O PDT voltou à base do PT no estado em abril do ano passado, retomando uma aliança que havia sido interrompida após a eleição do ex-governador Jaques Wagner (PT), em 2006. Para Prates, a mudança ocorre em um momento delicado, após a construção de alianças nas eleições municipais ao lado do grupo do ex-prefeito de Salvador ACM Neto (UB).
“Em Salvador estivemos com Bruno Reis, inclusive indicando a vice-prefeita Ana Paula Matos. Em Vitória da Conquista, com Sheila Lemos. Vamos desmontar tudo o que foi criado na eleição municipal?”, questionou.

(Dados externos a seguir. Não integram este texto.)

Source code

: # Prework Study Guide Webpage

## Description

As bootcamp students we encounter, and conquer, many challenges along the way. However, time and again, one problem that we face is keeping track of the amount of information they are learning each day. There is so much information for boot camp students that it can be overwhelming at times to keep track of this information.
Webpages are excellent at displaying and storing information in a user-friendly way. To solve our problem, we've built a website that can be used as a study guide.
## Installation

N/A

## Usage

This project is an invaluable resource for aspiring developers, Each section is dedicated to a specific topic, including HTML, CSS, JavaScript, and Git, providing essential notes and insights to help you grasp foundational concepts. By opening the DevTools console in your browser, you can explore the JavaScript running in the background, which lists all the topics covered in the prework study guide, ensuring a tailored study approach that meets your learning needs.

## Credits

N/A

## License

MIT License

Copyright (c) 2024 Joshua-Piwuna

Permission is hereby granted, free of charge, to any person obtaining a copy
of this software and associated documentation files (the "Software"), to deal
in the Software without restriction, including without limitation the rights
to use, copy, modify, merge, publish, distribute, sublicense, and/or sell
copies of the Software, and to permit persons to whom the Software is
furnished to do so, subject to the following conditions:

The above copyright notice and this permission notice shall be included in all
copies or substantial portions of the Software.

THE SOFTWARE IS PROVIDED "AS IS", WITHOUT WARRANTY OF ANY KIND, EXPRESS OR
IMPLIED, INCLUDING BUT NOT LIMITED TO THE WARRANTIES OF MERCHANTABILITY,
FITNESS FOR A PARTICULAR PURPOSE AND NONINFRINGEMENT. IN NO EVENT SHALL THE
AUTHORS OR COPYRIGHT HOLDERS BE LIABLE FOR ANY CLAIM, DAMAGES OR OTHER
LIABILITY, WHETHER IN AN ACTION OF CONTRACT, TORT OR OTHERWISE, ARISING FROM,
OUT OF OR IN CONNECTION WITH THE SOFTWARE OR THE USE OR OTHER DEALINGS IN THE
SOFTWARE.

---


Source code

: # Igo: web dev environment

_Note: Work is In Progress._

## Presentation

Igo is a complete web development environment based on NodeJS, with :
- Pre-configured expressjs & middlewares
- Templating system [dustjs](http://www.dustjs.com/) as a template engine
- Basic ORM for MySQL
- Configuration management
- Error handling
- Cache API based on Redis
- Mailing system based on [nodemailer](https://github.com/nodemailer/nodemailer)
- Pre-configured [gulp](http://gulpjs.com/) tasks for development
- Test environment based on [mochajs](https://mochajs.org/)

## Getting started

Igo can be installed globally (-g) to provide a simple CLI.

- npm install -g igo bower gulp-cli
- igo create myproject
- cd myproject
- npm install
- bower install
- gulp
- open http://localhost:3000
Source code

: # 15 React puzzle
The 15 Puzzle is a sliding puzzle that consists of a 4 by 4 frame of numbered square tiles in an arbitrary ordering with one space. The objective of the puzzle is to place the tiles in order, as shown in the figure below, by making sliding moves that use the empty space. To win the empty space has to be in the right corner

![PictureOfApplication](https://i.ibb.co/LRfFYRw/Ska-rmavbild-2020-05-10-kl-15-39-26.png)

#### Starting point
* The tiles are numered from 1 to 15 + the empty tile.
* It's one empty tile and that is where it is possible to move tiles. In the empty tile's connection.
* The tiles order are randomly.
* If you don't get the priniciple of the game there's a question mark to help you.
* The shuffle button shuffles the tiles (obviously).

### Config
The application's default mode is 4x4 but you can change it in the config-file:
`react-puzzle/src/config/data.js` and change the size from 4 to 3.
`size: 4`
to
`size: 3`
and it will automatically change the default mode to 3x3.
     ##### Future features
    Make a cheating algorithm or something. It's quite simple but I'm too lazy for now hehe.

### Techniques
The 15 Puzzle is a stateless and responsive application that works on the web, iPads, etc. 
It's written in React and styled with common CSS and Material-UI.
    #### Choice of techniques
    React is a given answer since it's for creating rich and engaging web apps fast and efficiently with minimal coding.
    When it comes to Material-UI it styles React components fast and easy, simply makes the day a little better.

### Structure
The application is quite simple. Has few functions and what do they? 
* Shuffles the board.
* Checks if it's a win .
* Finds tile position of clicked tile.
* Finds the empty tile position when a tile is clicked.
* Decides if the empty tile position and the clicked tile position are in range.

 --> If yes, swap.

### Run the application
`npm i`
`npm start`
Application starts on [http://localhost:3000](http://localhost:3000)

O deputado também alertou para o risco de desfiliações diante do novo arranjo político. “O PDT pode sofrer baixas importantes. Espero que eu esteja errado”, afirmou. Segundo ele, a expectativa é de que a legenda mantenha relevância política, independentemente de sua decisão pessoal sobre permanecer ou não no partido.